TPDI Ingatkan KPU Tak Loloskan Calon yang 'Pernah Berbuat Tercela'

Senin, 21 September 2020 - 18:25 WIB
loading...
TPDI Ingatkan KPU Tak Loloskan Calon yang Pernah Berbuat Tercela
Tim Pembela Demokrasi Indonesia (TPDI) mengingatkan KPU untuk tidak meloloskan calon kepala daerah yang dinilai pernah melakukan perbuatan tercela
A A A
JAKARTA - Undang-Undang Nomor 10 Tahun 2016 tentang Pemilihan Gubernur, Bupati dan Wali Kota berikut Peraturan Komisi Pemilihan Umum (KPU) sebagai peraturan pelaksana dinilai merupakan undang-undang yang paling dinamis.

Menurtu Koordinator Tim Pembela Demokrasi Indonesia (TPDI) Petrus Celestinus, itu terjadi karena UU tersebut berikut PKPU sering diubah dan disempurnakan.

Kendati demikian, lanjut dia, norma tentang aspek intergritas moral dan kejujuran yang menjadi komitmen DPR dan Pemerintah dalam Pemilihan Kepala Daerah tetap dipertahankan hingga saat ini.
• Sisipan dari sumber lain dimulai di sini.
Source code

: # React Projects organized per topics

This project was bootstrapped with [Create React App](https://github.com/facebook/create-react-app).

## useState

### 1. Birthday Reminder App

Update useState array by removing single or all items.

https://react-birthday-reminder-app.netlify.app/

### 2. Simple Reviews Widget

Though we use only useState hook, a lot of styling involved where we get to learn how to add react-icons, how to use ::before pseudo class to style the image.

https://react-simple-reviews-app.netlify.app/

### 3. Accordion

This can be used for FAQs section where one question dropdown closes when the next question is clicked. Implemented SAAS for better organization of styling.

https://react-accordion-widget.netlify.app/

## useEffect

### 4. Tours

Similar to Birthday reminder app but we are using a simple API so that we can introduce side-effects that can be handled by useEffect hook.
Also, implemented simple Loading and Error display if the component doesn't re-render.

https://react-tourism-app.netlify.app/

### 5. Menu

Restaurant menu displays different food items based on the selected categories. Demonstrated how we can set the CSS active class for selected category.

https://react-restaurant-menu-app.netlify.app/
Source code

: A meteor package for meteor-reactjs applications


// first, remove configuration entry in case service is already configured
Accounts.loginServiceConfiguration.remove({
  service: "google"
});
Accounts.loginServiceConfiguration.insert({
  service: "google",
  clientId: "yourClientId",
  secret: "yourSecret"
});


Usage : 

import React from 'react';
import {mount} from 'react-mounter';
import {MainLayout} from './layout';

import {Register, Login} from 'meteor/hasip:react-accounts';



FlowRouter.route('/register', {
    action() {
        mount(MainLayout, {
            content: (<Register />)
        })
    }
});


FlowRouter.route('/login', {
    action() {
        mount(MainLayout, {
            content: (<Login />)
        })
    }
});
"Salah satu komitmen DPR dan pemerintah membangun integritas moral dan kejujuran dalam penyelenggaraan pilkada, antara lain tetap mempertahankan norma tentang seorang calon gubernur dan wakil gubernur, bupati dan wakil bupati dan wali kota dan wakil Wali kota 'tidak pernah melakukan perbuatan tercela', walaupun UU Pilkada sering direvisi dan diuji materil ke MK," kata Petrus dalam keterangan tertulisnya, Senin (21/9/2020).

Menurut dia, banyak pihak melakukan berbagai upaya untuk menerobos tembok penjaga moral pimpinan daerah melalui revisi UU dan uji materiil ke MK untuk meniadakan syarat seorang calon harus "tidak pernah melakukan perbuatan tercela".

"Namun semua upaya itu sia-sia karena DPR, Pemerintah dan MK konsisten mempertahankan norma moral dimaksud demi menjaga integritas moralitas dan kejujuran pimpinan daerah," katanya.( )

Petrus mencontohkan sikap KPU Manggarai Barat yang sampai saat ini belum bersikap sejak menerima secara resmi seluruh berkas pencalonan Edistasius Endi.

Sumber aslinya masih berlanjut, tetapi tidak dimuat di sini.